Irretratabilidade em determinados cenários 

Após o início de procedimentos fiscais ou análise do pedido, há limitações para retificação, o que aumenta a necessidade de validação prévia. 

Exposição a autuações 

Compensações indevidas podem gerar multas e encargos, além de questionamentos fiscais mais amplos. 

Complexidade operacional 

A apuração de créditos de IPI envolve múltiplas variáveis, incluindo classificação fiscal, cadeia de insumos e tratamento tributário das saídas. 

Governança fiscal como diferencial 

O avanço da digitalização fiscal aumentou a capacidade de cruzamento de dados pela Receita Federal. Isso desloca o foco do problema. 

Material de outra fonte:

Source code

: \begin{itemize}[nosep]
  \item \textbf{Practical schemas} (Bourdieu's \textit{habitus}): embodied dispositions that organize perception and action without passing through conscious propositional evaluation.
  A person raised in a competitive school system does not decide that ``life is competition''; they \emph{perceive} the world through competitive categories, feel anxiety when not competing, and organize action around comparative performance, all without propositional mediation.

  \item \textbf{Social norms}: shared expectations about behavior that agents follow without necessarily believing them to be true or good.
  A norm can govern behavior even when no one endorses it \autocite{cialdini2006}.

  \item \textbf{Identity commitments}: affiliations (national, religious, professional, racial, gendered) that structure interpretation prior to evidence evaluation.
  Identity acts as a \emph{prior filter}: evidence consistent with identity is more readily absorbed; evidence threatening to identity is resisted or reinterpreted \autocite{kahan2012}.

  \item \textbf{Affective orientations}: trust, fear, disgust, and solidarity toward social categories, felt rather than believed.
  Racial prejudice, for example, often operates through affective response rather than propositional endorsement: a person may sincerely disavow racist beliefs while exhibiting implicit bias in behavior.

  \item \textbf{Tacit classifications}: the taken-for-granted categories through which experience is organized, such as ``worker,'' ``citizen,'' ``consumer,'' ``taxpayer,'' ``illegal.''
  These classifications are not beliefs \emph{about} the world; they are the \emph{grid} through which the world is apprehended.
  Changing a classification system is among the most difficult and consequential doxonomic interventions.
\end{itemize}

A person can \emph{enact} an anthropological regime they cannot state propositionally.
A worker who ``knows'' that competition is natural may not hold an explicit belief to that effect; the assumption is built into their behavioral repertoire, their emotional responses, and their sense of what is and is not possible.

Não se trata apenas de identificar créditos, mas de sustentar sua validade com base em: 

  • Documentação adequada  
  • Integração entre sistemas fiscais e contábeis  
  • Processos de revisão e auditoria interna  

Empresas que tratam o tema de forma estruturada tendem a ter maior eficiência na recuperação e menor exposição a riscos. 

Como estruturar uma abordagem mais eficiente

Algumas práticas aumentam a consistência e previsibilidade dos pedidos: 

  • Revisão periódica dos créditos acumulados  
  • Padronização dos critérios de apuração  
  • Auditoria antes da transmissão no PER/DCOMP  
  • Acompanhamento ativo dos pedidos junto à Receita  
  • Uso de tecnologia para cruzamento e validação de dados  

Essa abordagem reduz retrabalho, melhora a qualidade das informações e aumenta a probabilidade de deferimento. 

O PER/DCOMP e o ressarcimento de IPI deixaram de ser apenas instrumentos técnicos de cumprimento fiscal e passaram a integrar a estratégia financeira das empresas, especialmente em setores industriais e exportadores. 

O cenário atual, marcado por maior digitalização, rigor fiscal e custo de capital elevado, exige que as empresas avancem em governança, qualidade de dados e integração entre áreas. Nesse contexto, a eficiência na recuperação de créditos pode representar não apenas conformidade, mas também vantagem financeira relevante.